The British did not give it.

The founders did not complete it.

The soldiers did not secure it forever.

The Constitution did not automate it.

The courts did not guarantee it.

The market did not perfect it.

The immigrants did not merely receive it.

The citizens do not inherit it like furniture.

Every generation has to take the promise back from decay.

That is what independence means after 250 years.

Not fireworks.

Responsibility.

America’s first independence was from Britain.

Its next independence may have to be from its own worst temptations.

From cynicism.

From tribal hatred.

From inherited privilege pretending to be merit.

From technology without humanity.

From wealth without obligation.

From speech without listening.

From power without restraint.

From nostalgia masquerading as patriotism.

From the lazy belief that a country this successful cannot fail.

Because it can.

All countries can.

That is another lesson history offers freely and leaders ignore expensively.

At baggage claim, a television showed July 4th celebrations from across the country.

Fireworks over the National Mall.

Flags.

Families.

Marching bands.

Veterans.

Children with painted faces.

Politicians making speeches.

Crowds looking up.

Arjun watched for a moment.

The old instinct returned.

America celebrating independence still looked strange to him.

This country?

This giant?

This force?

This magnet?

This argument?

This machine of opportunity and contradiction?

Yes.

Especially this country.

Maybe powerful countries need independence days more, not less.

Not to remind others what they became.

To remind themselves what they once feared.

Distant power.

Unaccountable authority.

Taxation without representation.

A ruler above consent.

An empire too confident in its own right to decide for others.

If America forgets that, July 4th becomes decoration.

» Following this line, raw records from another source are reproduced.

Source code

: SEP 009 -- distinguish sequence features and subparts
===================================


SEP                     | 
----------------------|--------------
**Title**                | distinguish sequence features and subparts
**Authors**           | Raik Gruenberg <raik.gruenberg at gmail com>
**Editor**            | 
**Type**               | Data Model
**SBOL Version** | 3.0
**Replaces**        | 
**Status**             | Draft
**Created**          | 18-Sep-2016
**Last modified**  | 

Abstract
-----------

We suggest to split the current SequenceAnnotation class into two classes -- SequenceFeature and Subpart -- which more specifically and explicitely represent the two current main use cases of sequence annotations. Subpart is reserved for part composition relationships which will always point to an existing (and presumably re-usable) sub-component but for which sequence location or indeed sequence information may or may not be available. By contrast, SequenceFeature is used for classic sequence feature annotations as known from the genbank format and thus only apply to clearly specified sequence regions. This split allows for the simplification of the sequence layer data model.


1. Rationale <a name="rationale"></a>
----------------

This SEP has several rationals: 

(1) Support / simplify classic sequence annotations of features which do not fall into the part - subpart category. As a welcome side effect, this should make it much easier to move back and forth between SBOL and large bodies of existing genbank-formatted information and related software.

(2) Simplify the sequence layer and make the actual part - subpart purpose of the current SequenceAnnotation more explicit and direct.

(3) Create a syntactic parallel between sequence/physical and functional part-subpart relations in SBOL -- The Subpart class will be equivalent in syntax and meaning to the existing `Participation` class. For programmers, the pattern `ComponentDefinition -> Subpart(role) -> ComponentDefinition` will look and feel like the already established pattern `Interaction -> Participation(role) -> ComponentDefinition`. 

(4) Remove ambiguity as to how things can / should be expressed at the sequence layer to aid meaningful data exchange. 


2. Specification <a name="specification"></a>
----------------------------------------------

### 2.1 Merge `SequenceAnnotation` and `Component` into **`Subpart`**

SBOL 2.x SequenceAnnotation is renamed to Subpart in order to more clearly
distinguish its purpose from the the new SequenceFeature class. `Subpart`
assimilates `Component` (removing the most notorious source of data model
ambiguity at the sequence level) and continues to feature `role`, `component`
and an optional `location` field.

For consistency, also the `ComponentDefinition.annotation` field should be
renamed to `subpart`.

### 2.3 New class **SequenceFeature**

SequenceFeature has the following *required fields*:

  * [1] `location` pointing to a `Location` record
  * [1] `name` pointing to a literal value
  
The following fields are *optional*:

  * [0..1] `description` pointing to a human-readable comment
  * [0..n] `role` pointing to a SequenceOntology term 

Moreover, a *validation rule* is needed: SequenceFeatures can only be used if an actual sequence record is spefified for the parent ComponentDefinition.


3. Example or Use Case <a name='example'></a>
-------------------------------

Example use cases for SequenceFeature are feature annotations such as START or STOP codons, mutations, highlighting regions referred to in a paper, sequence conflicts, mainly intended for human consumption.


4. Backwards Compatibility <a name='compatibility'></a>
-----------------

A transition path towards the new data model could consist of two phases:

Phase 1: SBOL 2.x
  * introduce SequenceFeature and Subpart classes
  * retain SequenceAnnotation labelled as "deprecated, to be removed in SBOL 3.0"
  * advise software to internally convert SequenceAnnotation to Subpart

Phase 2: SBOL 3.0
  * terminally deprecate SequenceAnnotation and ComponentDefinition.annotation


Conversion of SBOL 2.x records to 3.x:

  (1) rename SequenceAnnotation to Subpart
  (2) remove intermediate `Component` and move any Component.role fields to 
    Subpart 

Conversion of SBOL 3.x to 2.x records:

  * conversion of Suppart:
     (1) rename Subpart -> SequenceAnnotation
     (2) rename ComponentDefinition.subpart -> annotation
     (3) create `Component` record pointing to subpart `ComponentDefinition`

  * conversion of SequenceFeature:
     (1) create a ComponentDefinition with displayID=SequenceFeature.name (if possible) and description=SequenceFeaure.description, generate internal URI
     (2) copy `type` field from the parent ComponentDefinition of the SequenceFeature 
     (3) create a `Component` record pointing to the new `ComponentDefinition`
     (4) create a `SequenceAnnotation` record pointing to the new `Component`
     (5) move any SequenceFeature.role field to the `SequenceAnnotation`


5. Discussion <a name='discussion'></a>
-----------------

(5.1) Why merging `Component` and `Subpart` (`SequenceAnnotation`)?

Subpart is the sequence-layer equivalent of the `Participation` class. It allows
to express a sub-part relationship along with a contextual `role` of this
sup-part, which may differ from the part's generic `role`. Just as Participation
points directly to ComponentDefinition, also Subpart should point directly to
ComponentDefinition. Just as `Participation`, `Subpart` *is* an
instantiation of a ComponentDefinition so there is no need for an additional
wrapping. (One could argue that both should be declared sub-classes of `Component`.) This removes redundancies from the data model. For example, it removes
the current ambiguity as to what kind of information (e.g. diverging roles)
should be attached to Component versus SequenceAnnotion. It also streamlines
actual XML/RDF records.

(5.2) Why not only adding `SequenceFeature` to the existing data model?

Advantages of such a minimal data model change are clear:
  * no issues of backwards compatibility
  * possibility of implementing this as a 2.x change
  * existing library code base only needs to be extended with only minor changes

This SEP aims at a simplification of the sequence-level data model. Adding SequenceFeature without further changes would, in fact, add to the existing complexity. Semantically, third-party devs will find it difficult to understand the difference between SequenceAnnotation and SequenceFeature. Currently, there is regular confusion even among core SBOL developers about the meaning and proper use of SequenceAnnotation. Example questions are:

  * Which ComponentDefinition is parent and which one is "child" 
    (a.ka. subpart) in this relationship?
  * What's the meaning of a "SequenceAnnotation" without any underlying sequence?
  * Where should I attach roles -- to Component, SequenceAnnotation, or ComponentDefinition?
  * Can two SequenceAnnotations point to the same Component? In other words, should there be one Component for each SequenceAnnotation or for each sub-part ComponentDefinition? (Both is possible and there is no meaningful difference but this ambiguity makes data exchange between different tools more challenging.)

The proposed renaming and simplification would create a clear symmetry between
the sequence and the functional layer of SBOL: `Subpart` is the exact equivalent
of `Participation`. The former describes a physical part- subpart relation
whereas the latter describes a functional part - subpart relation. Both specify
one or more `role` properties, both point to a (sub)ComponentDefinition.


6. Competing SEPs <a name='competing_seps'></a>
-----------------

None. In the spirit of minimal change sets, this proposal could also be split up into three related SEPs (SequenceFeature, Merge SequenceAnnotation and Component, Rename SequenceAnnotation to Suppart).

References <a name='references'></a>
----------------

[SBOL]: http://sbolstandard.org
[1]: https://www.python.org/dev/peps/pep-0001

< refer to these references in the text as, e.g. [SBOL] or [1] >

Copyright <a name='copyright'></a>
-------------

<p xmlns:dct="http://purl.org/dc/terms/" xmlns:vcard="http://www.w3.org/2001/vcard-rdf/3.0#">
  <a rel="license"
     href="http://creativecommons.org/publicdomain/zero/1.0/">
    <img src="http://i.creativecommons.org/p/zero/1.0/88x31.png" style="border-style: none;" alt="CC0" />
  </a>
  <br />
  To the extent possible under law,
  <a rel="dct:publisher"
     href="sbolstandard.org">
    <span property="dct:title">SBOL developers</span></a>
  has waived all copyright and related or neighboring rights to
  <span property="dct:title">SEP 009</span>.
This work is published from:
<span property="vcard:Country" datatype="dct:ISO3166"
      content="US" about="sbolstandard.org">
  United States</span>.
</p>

If America remembers it, July 4th remains dangerous in the best way.

A warning against every throne, including the ones Americans may build for themselves.

Arjun picked up his bag.

Outside, Washington was humid, bright, and already loud with celebration.

He had a meeting in the morning.

He would talk about AI, global work, execution, talent, and the future.

But tonight, he wanted to sit somewhere quiet and watch fireworks.

Not because America was perfect.

Because it was not.

Not because its story was clean.

Because it was not.

Not because independence was given.

Because it never is.

The doors opened.

The crowd moved forward.

America, at 250, waited on the other side.

Still unfinished.

Still impossible.

Still capable of becoming something the world has not yet seen.